Aynı hareketi bu kez yangın bölgesinde de yapınca, oyu sabit olmayan kitle başladı yine homurdanmaya: "Kardeşim nedir bu ya, insanlarla dalga mı geçiliyor! Felaketlerle uğraşan insanlara çay fırlatmak nedir kardeşim? Türkiye tarihinde bu seviyede bir aşağılamayla karşılaşmadı..."
Tabii bu kez de sekter muhalifler girdi devreye...
Bu kesimden hiç de azımsanmayacak sayıda, "İnşallah ölürsün. Sabah uyandığımda ölüm haberini alırsam benden mutlusu olmayacak. Geberdiğin gün çocuk sevindireceğim. Öl artık demiyorum, ölebilmek için yalvardığın günleri yaşamanı istiyorum" türünden paylaşımlar başladı...
Bu kez yine düşüncelerini revize etmeye başladı oyu sabit olmayan kitle. Bu iğrenç paylaşımlar fikirlerini değiştirmese de konu hakkında yeniden düşünmelerine neden oldu.
"Siz çay dağıtılan bir tek kişinin tepki gösterdiğini gördünüz mü?" demeye başlayan kitle, "Kardeşim bu yanlışı Erdoğan'a yaptırsa yaptırsa liyakatsiz danışmanları yaptırıyor. O kadar maaş almayı biliyorlar, vermesinler Erdoğan'ın eline o çayları" diye konuşur hale geldi, iyi mi?
***
Yangınların söndürülmesinde geç kalınması karşısında sinirlendi ve fısır fısır konuşmaya başladı bu 'oyu sabit olmayan kitle'yi oluşturan insanlar...
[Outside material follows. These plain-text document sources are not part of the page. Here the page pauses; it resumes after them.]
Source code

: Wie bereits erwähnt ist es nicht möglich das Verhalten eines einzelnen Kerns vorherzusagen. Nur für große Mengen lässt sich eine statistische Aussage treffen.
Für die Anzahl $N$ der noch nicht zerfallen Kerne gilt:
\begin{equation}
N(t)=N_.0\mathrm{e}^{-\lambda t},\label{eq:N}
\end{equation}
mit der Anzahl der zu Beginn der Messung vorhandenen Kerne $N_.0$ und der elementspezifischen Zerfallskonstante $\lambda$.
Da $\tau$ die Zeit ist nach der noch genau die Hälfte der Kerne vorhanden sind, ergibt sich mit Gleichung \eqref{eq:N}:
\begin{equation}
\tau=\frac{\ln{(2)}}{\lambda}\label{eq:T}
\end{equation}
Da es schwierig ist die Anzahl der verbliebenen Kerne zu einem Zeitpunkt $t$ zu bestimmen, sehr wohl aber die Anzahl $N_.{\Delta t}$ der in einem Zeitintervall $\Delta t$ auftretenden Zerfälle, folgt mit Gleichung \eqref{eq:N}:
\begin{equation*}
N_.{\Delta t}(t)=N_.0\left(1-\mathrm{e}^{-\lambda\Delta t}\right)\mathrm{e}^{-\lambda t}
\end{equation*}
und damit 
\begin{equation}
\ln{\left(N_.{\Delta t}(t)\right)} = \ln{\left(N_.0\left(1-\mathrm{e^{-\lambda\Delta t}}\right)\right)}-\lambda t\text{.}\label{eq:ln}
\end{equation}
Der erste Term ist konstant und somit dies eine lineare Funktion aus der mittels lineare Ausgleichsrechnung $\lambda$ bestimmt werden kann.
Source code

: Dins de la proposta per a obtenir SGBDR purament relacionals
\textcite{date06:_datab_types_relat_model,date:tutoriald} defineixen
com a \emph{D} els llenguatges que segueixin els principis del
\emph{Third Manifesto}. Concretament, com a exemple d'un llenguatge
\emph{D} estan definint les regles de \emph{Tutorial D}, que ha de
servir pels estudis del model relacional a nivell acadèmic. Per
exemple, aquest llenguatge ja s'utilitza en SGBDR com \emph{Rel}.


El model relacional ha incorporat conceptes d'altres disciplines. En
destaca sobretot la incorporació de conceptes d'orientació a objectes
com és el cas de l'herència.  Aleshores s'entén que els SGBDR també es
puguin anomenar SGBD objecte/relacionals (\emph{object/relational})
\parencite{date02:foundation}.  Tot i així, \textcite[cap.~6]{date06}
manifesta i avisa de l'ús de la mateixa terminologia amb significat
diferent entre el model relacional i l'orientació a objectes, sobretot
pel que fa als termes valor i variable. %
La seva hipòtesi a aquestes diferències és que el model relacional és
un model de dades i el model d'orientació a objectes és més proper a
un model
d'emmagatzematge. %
Sonra birden, yurt dışından organize edildiği ortaya çıkan, Türkiye Cumhuriyeti'ni aciz göstermeye çalıştığı çok belli bir "help Turkey" kampanyası peydahlandı...
"AKP gitsin de isterse ülkeyi PKK yönetsin" diyen kitle ile "AK Parti'nin hiç, ama hiçbir doğru işi olmadığına, her şeyi berbat yönettiğine inandırılmış" kitle de kampanyaya katılınca...
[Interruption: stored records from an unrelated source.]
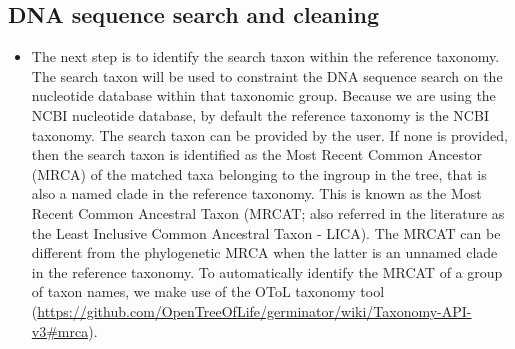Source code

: \documentclass[]{article}
\begin{document}
\hypertarget{dna-sequence-search-and-cleaning}{%
\subsection{DNA sequence search and cleaning}\label{dna-sequence-search-and-cleaning}}

\begin{itemize}
\item
  The next step is to identify the search taxon within the reference taxonomy. The search taxon will be used to constraint the DNA sequence search on the nucleotide database within that taxonomic group. Because we are using the NCBI nucleotide database, by default the reference taxonomy is the NCBI taxonomy. The search taxon can be provided by the user. If none is provided, then the search taxon is identified as the Most Recent Common Ancestor (MRCA) of the
  matched taxa belonging to the ingroup in the tree, that is also a named clade in the reference taxonomy. This is known as the Most Recent Common
  Ancestral Taxon (MRCAT; also referred in the literature as the Least Inclusive Common Ancestral Taxon - LICA).
  The MRCAT can be different from the phylogenetic MRCA when the latter is an unnamed clade in the reference taxonomy.
  To automatically identify the MRCAT of a group of taxon names, we make use of the OToL taxonomy tool (\url{https://github.com/OpenTreeOfLife/germinator/wiki/Taxonomy-API-v3\#mrca}).


\end{itemize}
\end{document}
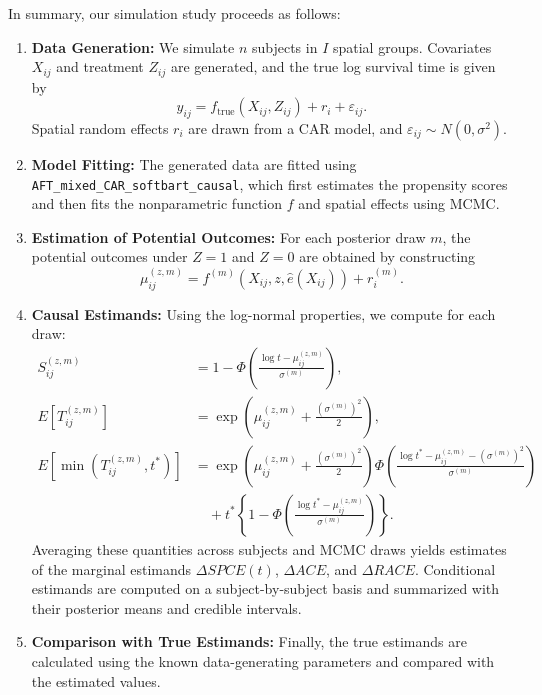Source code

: \documentclass[useAMS,referee]{biom}
\begin{document}
In summary, our simulation study proceeds as follows:
\begin{enumerate}
    \item \textbf{Data Generation:}  
    We simulate \(n\) subjects in \(I\) spatial groups. Covariates \(X_{ij}\) and treatment \(Z_{ij}\) are generated, and the true log survival time is given by
    \[
    y_{ij} = f_{\text{true}}(X_{ij}, Z_{ij}) + r_i + \varepsilon_{ij}.
    \]
    Spatial random effects \(r_i\) are drawn from a CAR model, and \(\varepsilon_{ij}\sim N(0,\sigma^2)\).

    \item \textbf{Model Fitting:}  
    The generated data are fitted using \texttt{AFT\_mixed\_CAR\_softbart\_causal}, which first estimates the propensity scores and then fits the nonparametric function \(f\) and spatial effects using MCMC.

    \item \textbf{Estimation of Potential Outcomes:}  
    For each posterior draw \(m\), the potential outcomes under \(Z=1\) and \(Z=0\) are obtained by constructing
    \[
    \mu_{ij}^{(z,m)} = f^{(m)}(X_{ij}, z, \hat{e}(X_{ij})) + r_i^{(m)}.
    \]
    
    \item \textbf{Causal Estimands:}  
    Using the log-normal properties, we compute for each draw:
    \begin{align*}
    S_{ij}^{(z,m)} &= 1 - \Phi\left(\frac{\log t - \mu_{ij}^{(z,m)}}{\sigma^{(m)}}\right), \\
    E[T_{ij}^{(z,m)}] &= \exp\left(\mu_{ij}^{(z,m)} + \frac{(\sigma^{(m)})^2}{2}\right), \\
    E\left[\min\left(T_{ij}^{(z,m)}, t^*\right)\right] &= \exp\left(\mu_{ij}^{(z,m)} + \frac{(\sigma^{(m)})^2}{2}\right)\Phi\left(\frac{\log t^* - \mu_{ij}^{(z,m)} - (\sigma^{(m)})^2}{\sigma^{(m)}}\right) \\
    &\quad + t^*\left\{1 - \Phi\left(\frac{\log t^* - \mu_{ij}^{(z,m)}}{\sigma^{(m)}}\right)\right\}.
    \end{align*}
    Averaging these quantities across subjects and MCMC draws yields estimates of the marginal estimands \(\Delta SPCE(t)\), \(\Delta ACE\), and \(\Delta RACE\). Conditional estimands are computed on a subject-by-subject basis and summarized with their posterior means and credible intervals.

    \item \textbf{Comparison with True Estimands:}  
    Finally, the true estimands are calculated using the known data-generating parameters and compared with the estimated values.
\end{enumerate}
\end{document}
Bu, oyu sabit olmayan kitle başladı bu kez tersten homurdanmalara...
"Bunlar zaten yangınlarda PKK'nın payı olma ihtimalini baştan reddetmişlerdi, şimdi de vatanıma, dış güçleri davet ediyorlar" demeye başlayan insanlar, "strong Turkey" kampanyasına katılmasa da Erdoğan ve Pakdemirli hakkında yaptıkları eleştirileri gözden geçirmeye başladı...
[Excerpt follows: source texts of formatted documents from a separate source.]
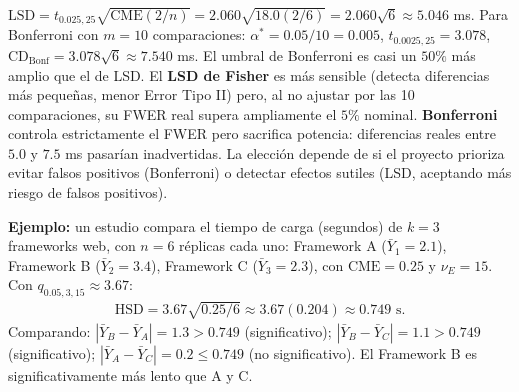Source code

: \begin{solproblema}[prob:271e3ee]
	$\text{LSD} = t_{0.025,25}\sqrt{\text{CME}(2/n)} = 2.060\sqrt{18.0(2/6)} = 2.060\sqrt6 \approx5.046$ ms. Para Bonferroni con $m=10$ comparaciones: $\alpha^*=0.05/10=0.005$, $t_{0.0025,25}=3.078$, $\text{CD}_{\text{Bonf}}=3.078\sqrt6\approx7.540$ ms. El umbral de Bonferroni es casi un $50\%$ más amplio que el de LSD. El \textbf{LSD de Fisher} es más sensible (detecta diferencias más pequeñas, menor Error Tipo II) pero, al no ajustar por las 10 comparaciones, su FWER real supera ampliamente el $5\%$ nominal. \textbf{Bonferroni} controla estrictamente el FWER pero sacrifica potencia: diferencias reales entre $5.0$ y $7.5$ ms pasarían inadvertidas. La elección depende de si el proyecto prioriza evitar falsos positivos (Bonferroni) o detectar efectos sutiles (LSD, aceptando más riesgo de falsos positivos).
\end{solproblema}

\begin{solproblema}[prob:2ed3d37]
	\textbf{Ejemplo:} un estudio compara el tiempo de carga (segundos) de $k=3$ frameworks web, con $n=6$ réplicas cada uno: Framework A ($\bar Y_1=2.1$), Framework B ($\bar Y_2=3.4$), Framework C ($\bar Y_3=2.3$), con $\text{CME}=0.25$ y $\nu_E=15$. Con $q_{0.05,3,15}\approx3.67$:
	\begin{align*}
		\text{HSD} = 3.67\sqrt{0.25/6} \approx3.67(0.204)\approx0.749\text{ s}.
	\end{align*}
	Comparando: $|\bar Y_B-\bar Y_A|=1.3>0.749$ (significativo); $|\bar Y_B-\bar Y_C|=1.1>0.749$ (significativo); $|\bar Y_A-\bar Y_C|=0.2\le0.749$ (no significativo). El Framework B es significativamente más lento que A y C.
\end{solproblema}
Sonra "Kardeşim adamlar bir haftada çıkan 160'dan fazla yangını söndürdü. Devam eden 10 yangın öyle hiçbir ülkenin kolay kolay söndüremeyeceği yangınlar. Çalışıyorlar, uğraşıyorlar. Ülkemin bağımsızlığı, devletimin, milletimin bekası için her ne kadar eleştirsem de yine de en iyi Recep Tayyip Erdoğan" diye konuşmaya başladı...
Neyse...
Örnekleri çoğaltabilirim, ama yazı, yazı boyutunun çok üstüne çıkacak...
Diyeceğim şu...
Sekter muhalif kesim, bazen sosyal medyada tepkisini göstermek için, çokça sosyal medyada tepki gösterince AK Parti'nin hemen istifa edip ülke yönetimini bırakacağını sandığı için, bazen de sırf düşmancasına kinini kusmak için paylaşımlar yapınca...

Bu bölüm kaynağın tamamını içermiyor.